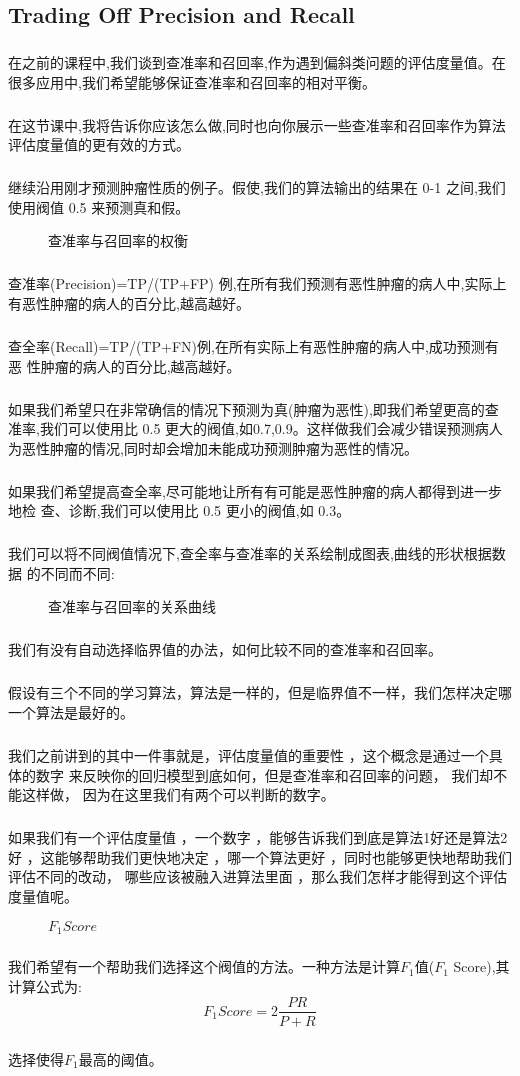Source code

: \documentclass{article}
\begin{document}
\begin{CJK}{UTF8}{gbsn}
\subsection{Trading Off Precision and Recall}
\subparagraph{}
在之前的课程中,我们谈到查准率和召回率,作为遇到偏斜类问题的评估度量值。在很多应用中,我们希望能够保证查准率和召回率的相对平衡。
\subparagraph{}
在这节课中,我将告诉你应该怎么做,同时也向你展示一些查准率和召回率作为算法评估度量值的更有效的方式。
\subparagraph{}
继续沿用刚才预测肿瘤性质的例子。假使,我们的算法输出的结果在 0-1 之间,我们使用阀值 0.5 来预测真和假。
\begin{figure}[H]
\label{fig:690}
\caption{查准率与召回率的权衡}
\end{figure}
\subparagraph{}
查准率(Precision)=TP/(TP+FP) 例,在所有我们预测有恶性肿瘤的病人中,实际上
有恶性肿瘤的病人的百分比,越高越好。
\subparagraph{}
查全率(Recall)=TP/(TP+FN)例,在所有实际上有恶性肿瘤的病人中,成功预测有恶
性肿瘤的病人的百分比,越高越好。
\subparagraph{}
如果我们希望只在非常确信的情况下预测为真(肿瘤为恶性),即我们希望更高的查准率,我们可以使用比 0.5 更大的阀值,如0.7,0.9。这样做我们会减少错误预测病人为恶性肿瘤的情况,同时却会增加未能成功预测肿瘤为恶性的情况。
\subparagraph{}
如果我们希望提高查全率,尽可能地让所有有可能是恶性肿瘤的病人都得到进一步地检
查、诊断,我们可以使用比 0.5 更小的阀值,如 0.3。
\subparagraph{}
我们可以将不同阀值情况下,查全率与查准率的关系绘制成图表,曲线的形状根据数据
的不同而不同:
\begin{figure}[H]
\label{fig:691}
\caption{查准率与召回率的关系曲线}
\end{figure}
\subparagraph{}
我们有没有自动选择临界值的办法，如何比较不同的查准率和召回率。
\subparagraph{}
假设有三个不同的学习算法，算法是一样的，但是临界值不一样，我们怎样决定哪一个算法是最好的。
\subparagraph{}
我们之前讲到的其中一件事就是，评估度量值的重要性 ，这个概念是通过一个具体的数字 来反映你的回归模型到底如何，但是查准率和召回率的问题， 我们却不能这样做， 因为在这里我们有两个可以判断的数字。 
\subparagraph{}
如果我们有一个评估度量值 ，一个数字 ，能够告诉我们到底是算法1好还是算法2好 ，这能够帮助我们更快地决定 ，哪一个算法更好 ，同时也能够更快地帮助我们评估不同的改动， 哪些应该被融入进算法里面 ，那么我们怎样才能得到这个评估度量值呢。
\begin{figure}[H]
\label{fig:694}
\caption{$F_1Score$}
\end{figure}
\subparagraph{}
我们希望有一个帮助我们选择这个阀值的方法。一种方法是计算$F_1$值($F_1$ Score),其计算公式为:
\begin{equation}
F_1Score=2\frac{PR}{P+R}
\end{equation}
\subparagraph{}
选择使得$F_1$最高的阈值。
\begin{figure}[H]
\label{fig:692}
\end{figure}
\begin{figure}[H]
\label{fig:693}
\end{figure}

\end{CJK}
\end{document}
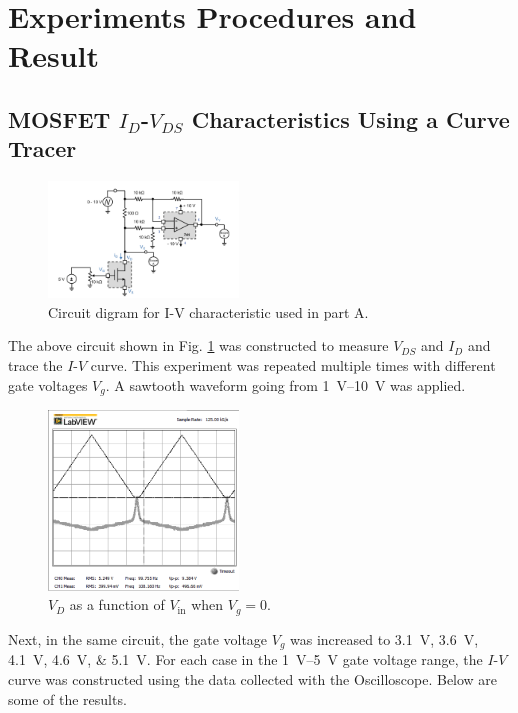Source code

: \documentclass[journal]{IEEEtran}
\begin{document}
\section{Experiments Procedures and Result}
\subsection{MOSFET $I_{D}$-$V_{DS}$ Characteristics Using a Curve Tracer}
\begin{figure}[h]
  \centering
  \includegraphics[width=0.45\textwidth]{images/1.png}
  \caption{Circuit digram for I-V characteristic used in part A.}
  \label{fig-1}
\end{figure}
\par The above circuit shown in Fig. \ref{fig-1} was constructed to measure $V_{DS}$ and $I_{D}$
and trace the $I$-$V$ curve. This experiment was repeated multiple times with different
gate voltages $V_{g}$. A sawtooth waveform going from \SIrange{1}{10}{\volt} was applied.
\begin{figure}[h]
  \centering
  \includegraphics[width=0.45\textwidth]{images/1-2Vt.png}
  \caption{$V_{D}$ as a function of $V_{\text{in}}$ when $V_{g}=0$.}
  \label{fig-2}
\end{figure}
\par Next, in the same circuit, the gate voltage $V_{g}$ was increased to
\SIlist{3.1;3.6;4.1;4.6;5.1}{\volt}. For each case in the \SIrange{1}{5}{\volt}
gate voltage range, the $I$-$V$ curve was constructed using the data collected
with the Oscilloscope. Below are some of the results.
\end{document}
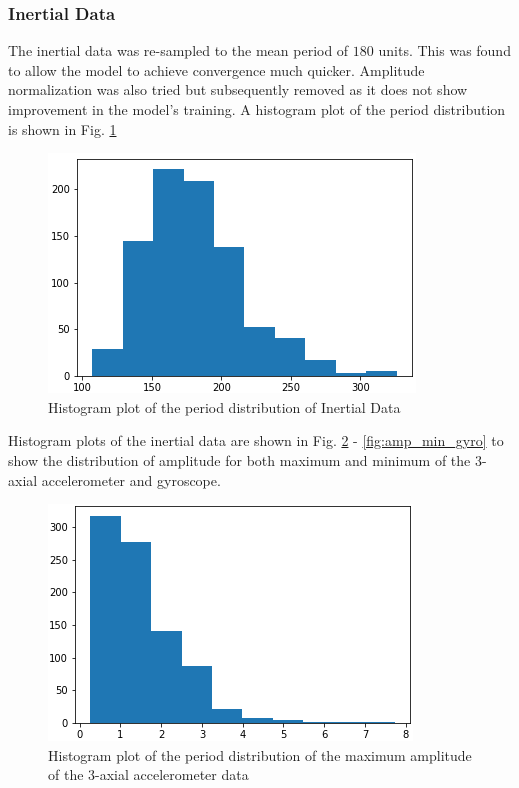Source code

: \documentclass[conference]{IEEEtran}
\begin{document}
\subsubsection{Inertial Data}
The inertial data was re-sampled to the mean period of $180$ units. This was found to allow the model to achieve convergence much quicker. Amplitude normalization was also tried but subsequently removed as it does not show improvement in the model's training. A histogram plot of the period distribution is shown in Fig. \ref{fig:period_hist}

\begin{figure}[H]
\begin{center}
\includegraphics[scale=0.4]{period_hist.png}
\end{center}
\caption{\label{fig:period_hist} 
Histogram plot of the period distribution of Inertial Data}
\end{figure}
Histogram plots of the inertial data are shown in Fig. \ref{fig:amp_max_acc} - \ref{fig:amp_min_gyro} to show the distribution of amplitude for both maximum and minimum of the 3-axial accelerometer and gyroscope.
\begin{figure}[H]
\begin{center}
\includegraphics[scale=0.4]{amp_max_acc_hist.png}
\end{center}
\caption{\label{fig:amp_max_acc} 
Histogram plot of the period distribution of the maximum amplitude of the 3-axial accelerometer data}
\end{figure}
\end{document}
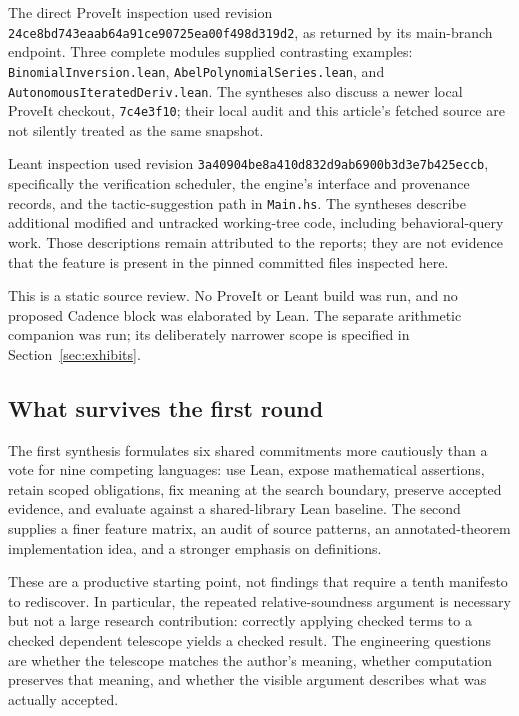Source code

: \documentclass[11pt,letterpaper]{article}
\newcommand{\code}[1]{\nolinkurl{#1}}
\theoremstyle{definition}
\begin{document}
The direct ProveIt inspection used revision
\code{24ce8bd743eaab64a91ce90725ea00f498d319d2}, as returned by its main-branch
endpoint. Three complete modules supplied contrasting examples:
\code{BinomialInversion.lean}, \code{AbelPolynomialSeries.lean}, and
\code{AutonomousIteratedDeriv.lean}\cite{pbinomial,pabel,pode}.
The syntheses also discuss a newer local ProveIt checkout, \code{7c4e3f10}; their
local audit and this article's fetched source are not silently treated as the same
snapshot.

Leant inspection used revision
\code{3a40904be8a410d832d9ab6900b3d3e7b425eccb}, specifically the verification
scheduler, the engine's interface and provenance records, and the tactic-suggestion
path in \code{Main.hs}\cite{lverification,lengine,lmain}. The syntheses describe
additional modified and untracked working-tree code, including behavioral-query
work. Those descriptions remain attributed to the reports; they are not evidence
that the feature is present in the pinned committed files inspected here.

This is a static source review. No ProveIt or Leant build was run, and no proposed
Cadence block was elaborated by Lean. The separate arithmetic companion was run;
its deliberately narrower scope is specified in Section~\ref{sec:exhibits}.

\subsection{What survives the first round}
The first synthesis formulates six shared commitments more cautiously than a vote
for nine competing languages: use Lean, expose mathematical assertions, retain
scoped obligations, fix meaning at the search boundary, preserve accepted evidence,
and evaluate against a shared-library Lean baseline. The second supplies a finer
feature matrix, an audit of source patterns, an annotated-theorem implementation
idea, and a stronger emphasis on definitions\cite{synthesis,review}.

These are a productive starting point, not findings that require a tenth manifesto
to rediscover. In particular, the repeated relative-soundness argument is necessary
but not a large research contribution: correctly applying checked terms to a
checked dependent telescope yields a checked result. The engineering questions
are whether the telescope matches the author's meaning, whether computation
preserves that meaning, and whether the visible argument describes what was
actually accepted.
\end{document}
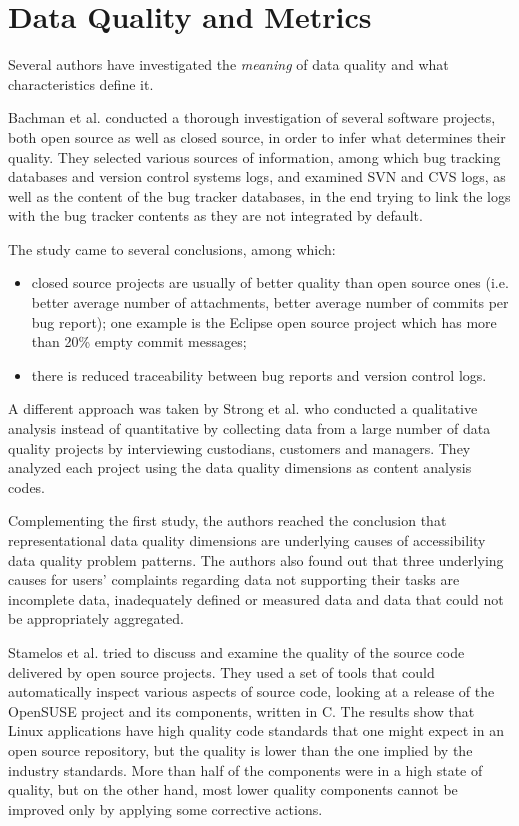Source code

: \documentclass[11pt,english,twocolumn]{article}
\begin{document}
\section{Data Quality and Metrics}
\label{sec:data-quality}

Several authors have investigated the \emph{meaning} of data quality and
what characteristics define it.

Bachman et al.\cite{bachmann2009software} conducted a thorough investigation of several
software projects, both open source as well as closed source, in order 
to infer what determines their quality. They selected 
various sources of information, among which bug tracking 
databases and version control systems logs, and examined SVN and CVS logs,
as well as the content of the bug tracker databases, in the end trying to link 
the logs with the bug tracker contents as they are not integrated by default. 

The study came to several conclusions, among which:
  \begin{itemize}
    \item closed source projects are usually of better quality than open source ones
    (i.e. better average number of attachments, better average number of commits per bug report); 
    one example is the Eclipse open source project which has more than 20\% empty commit messages;
    \item there is reduced traceability between bug reports and version control logs.
  \end{itemize}

A different approach was taken by Strong et al.\cite{strong1997data} who conducted a qualitative analysis
instead of quantitative by collecting data from a large number of data quality projects by 
interviewing custodians, customers and managers. They analyzed each project
using the data quality dimensions as content analysis codes.

Complementing the first study, the authors reached the conclusion that representational data 
quality dimensions are underlying causes of accessibility data quality problem
patterns. The authors also found out that three underlying causes for users'
complaints regarding data not supporting their tasks are incomplete data, 
inadequately defined or measured data and data that could not be appropriately
aggregated.

Stamelos et al. \cite{stamelos2002code} tried to discuss and examine the quality
of the source code delivered by open source projects. They used a set of tools
that could automatically inspect various aspects of source code, looking at
a release of the OpenSUSE project and its components, written in C.
The results show that Linux applications have high quality 
code standards that one might expect in an open source repository, but 
the quality is lower than the one implied by the industry standards. More than half
of the components were in a high state of quality, but on the other hand, 
most lower quality components cannot be improved only by applying some
corrective actions. 
\end{document}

────

- **Your assignment**
Take from the listing above each line that contains the string "analysis".

- **Solution**
A different approach was taken by Strong et al.\cite{strong1997data} who conducted a qualitative analysis
using the data quality dimensions as content analysis codes.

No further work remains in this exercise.